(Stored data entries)
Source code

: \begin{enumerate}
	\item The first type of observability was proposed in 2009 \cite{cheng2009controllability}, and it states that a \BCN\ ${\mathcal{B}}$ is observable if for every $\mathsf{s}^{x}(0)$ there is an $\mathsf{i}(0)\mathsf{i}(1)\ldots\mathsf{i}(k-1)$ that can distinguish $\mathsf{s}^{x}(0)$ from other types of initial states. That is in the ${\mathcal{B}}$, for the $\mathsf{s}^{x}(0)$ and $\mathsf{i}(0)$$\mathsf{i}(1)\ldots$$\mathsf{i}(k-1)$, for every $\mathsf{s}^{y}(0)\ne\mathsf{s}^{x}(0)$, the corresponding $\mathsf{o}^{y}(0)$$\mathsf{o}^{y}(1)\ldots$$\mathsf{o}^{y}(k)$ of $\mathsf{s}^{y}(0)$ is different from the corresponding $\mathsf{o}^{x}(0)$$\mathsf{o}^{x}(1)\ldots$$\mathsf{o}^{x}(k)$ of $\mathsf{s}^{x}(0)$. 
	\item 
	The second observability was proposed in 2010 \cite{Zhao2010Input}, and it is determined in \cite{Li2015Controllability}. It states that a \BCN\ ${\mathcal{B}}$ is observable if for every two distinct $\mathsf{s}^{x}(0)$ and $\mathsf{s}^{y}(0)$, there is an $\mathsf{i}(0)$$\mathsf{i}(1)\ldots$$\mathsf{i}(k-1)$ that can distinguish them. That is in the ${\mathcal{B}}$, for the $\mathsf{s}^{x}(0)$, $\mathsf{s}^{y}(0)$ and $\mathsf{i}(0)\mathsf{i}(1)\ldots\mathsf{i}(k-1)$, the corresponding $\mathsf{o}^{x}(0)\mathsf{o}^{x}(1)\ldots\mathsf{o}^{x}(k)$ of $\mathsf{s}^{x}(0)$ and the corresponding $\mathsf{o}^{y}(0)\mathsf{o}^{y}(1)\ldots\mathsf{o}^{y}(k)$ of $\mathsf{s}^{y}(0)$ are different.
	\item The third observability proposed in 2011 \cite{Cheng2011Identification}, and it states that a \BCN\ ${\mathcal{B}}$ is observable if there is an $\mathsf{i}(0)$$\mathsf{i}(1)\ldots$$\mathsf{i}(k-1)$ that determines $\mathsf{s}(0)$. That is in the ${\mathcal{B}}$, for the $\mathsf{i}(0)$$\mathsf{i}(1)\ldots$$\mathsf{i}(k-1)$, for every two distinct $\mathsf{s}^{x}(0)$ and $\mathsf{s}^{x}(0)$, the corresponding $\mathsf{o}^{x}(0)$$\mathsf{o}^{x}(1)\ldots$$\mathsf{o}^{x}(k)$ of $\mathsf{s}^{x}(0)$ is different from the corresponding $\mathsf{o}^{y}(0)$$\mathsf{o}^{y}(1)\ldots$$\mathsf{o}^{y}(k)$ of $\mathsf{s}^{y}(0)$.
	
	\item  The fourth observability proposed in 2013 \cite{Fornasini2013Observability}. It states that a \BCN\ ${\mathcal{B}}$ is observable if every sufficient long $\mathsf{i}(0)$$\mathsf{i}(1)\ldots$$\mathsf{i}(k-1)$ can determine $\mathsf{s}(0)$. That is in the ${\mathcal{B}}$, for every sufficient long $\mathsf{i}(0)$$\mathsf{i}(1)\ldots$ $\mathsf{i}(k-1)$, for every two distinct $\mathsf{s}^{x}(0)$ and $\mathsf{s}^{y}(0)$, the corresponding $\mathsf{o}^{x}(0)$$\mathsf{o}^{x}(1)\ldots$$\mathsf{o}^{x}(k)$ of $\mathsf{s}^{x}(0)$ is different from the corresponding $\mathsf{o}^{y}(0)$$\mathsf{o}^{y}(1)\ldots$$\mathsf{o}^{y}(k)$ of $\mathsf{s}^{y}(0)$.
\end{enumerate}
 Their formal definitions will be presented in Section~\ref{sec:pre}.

◆ **Task details**:
The records above are to be duplicated exactly, every one of them.

◆ **Exercise answer**:
Source code

: \begin{enumerate}
	\item The first type of observability was proposed in 2009 \cite{cheng2009controllability}, and it states that a \BCN\ ${\mathcal{B}}$ is observable if for every $\mathsf{s}^{x}(0)$ there is an $\mathsf{i}(0)\mathsf{i}(1)\ldots\mathsf{i}(k-1)$ that can distinguish $\mathsf{s}^{x}(0)$ from other types of initial states. That is in the ${\mathcal{B}}$, for the $\mathsf{s}^{x}(0)$ and $\mathsf{i}(0)$$\mathsf{i}(1)\ldots$$\mathsf{i}(k-1)$, for every $\mathsf{s}^{y}(0)\ne\mathsf{s}^{x}(0)$, the corresponding $\mathsf{o}^{y}(0)$$\mathsf{o}^{y}(1)\ldots$$\mathsf{o}^{y}(k)$ of $\mathsf{s}^{y}(0)$ is different from the corresponding $\mathsf{o}^{x}(0)$$\mathsf{o}^{x}(1)\ldots$$\mathsf{o}^{x}(k)$ of $\mathsf{s}^{x}(0)$. 
	\item 
	The second observability was proposed in 2010 \cite{Zhao2010Input}, and it is determined in \cite{Li2015Controllability}. It states that a \BCN\ ${\mathcal{B}}$ is observable if for every two distinct $\mathsf{s}^{x}(0)$ and $\mathsf{s}^{y}(0)$, there is an $\mathsf{i}(0)$$\mathsf{i}(1)\ldots$$\mathsf{i}(k-1)$ that can distinguish them. That is in the ${\mathcal{B}}$, for the $\mathsf{s}^{x}(0)$, $\mathsf{s}^{y}(0)$ and $\mathsf{i}(0)\mathsf{i}(1)\ldots\mathsf{i}(k-1)$, the corresponding $\mathsf{o}^{x}(0)\mathsf{o}^{x}(1)\ldots\mathsf{o}^{x}(k)$ of $\mathsf{s}^{x}(0)$ and the corresponding $\mathsf{o}^{y}(0)\mathsf{o}^{y}(1)\ldots\mathsf{o}^{y}(k)$ of $\mathsf{s}^{y}(0)$ are different.
	\item The third observability proposed in 2011 \cite{Cheng2011Identification}, and it states that a \BCN\ ${\mathcal{B}}$ is observable if there is an $\mathsf{i}(0)$$\mathsf{i}(1)\ldots$$\mathsf{i}(k-1)$ that determines $\mathsf{s}(0)$. That is in the ${\mathcal{B}}$, for the $\mathsf{i}(0)$$\mathsf{i}(1)\ldots$$\mathsf{i}(k-1)$, for every two distinct $\mathsf{s}^{x}(0)$ and $\mathsf{s}^{x}(0)$, the corresponding $\mathsf{o}^{x}(0)$$\mathsf{o}^{x}(1)\ldots$$\mathsf{o}^{x}(k)$ of $\mathsf{s}^{x}(0)$ is different from the corresponding $\mathsf{o}^{y}(0)$$\mathsf{o}^{y}(1)\ldots$$\mathsf{o}^{y}(k)$ of $\mathsf{s}^{y}(0)$.
	
	\item  The fourth observability proposed in 2013 \cite{Fornasini2013Observability}. It states that a \BCN\ ${\mathcal{B}}$ is observable if every sufficient long $\mathsf{i}(0)$$\mathsf{i}(1)\ldots$$\mathsf{i}(k-1)$ can determine $\mathsf{s}(0)$. That is in the ${\mathcal{B}}$, for every sufficient long $\mathsf{i}(0)$$\mathsf{i}(1)\ldots$ $\mathsf{i}(k-1)$, for every two distinct $\mathsf{s}^{x}(0)$ and $\mathsf{s}^{y}(0)$, the corresponding $\mathsf{o}^{x}(0)$$\mathsf{o}^{x}(1)\ldots$$\mathsf{o}^{x}(k)$ of $\mathsf{s}^{x}(0)$ is different from the corresponding $\mathsf{o}^{y}(0)$$\mathsf{o}^{y}(1)\ldots$$\mathsf{o}^{y}(k)$ of $\mathsf{s}^{y}(0)$.
\end{enumerate}
 Their formal definitions will be presented in Section~\ref{sec:pre}.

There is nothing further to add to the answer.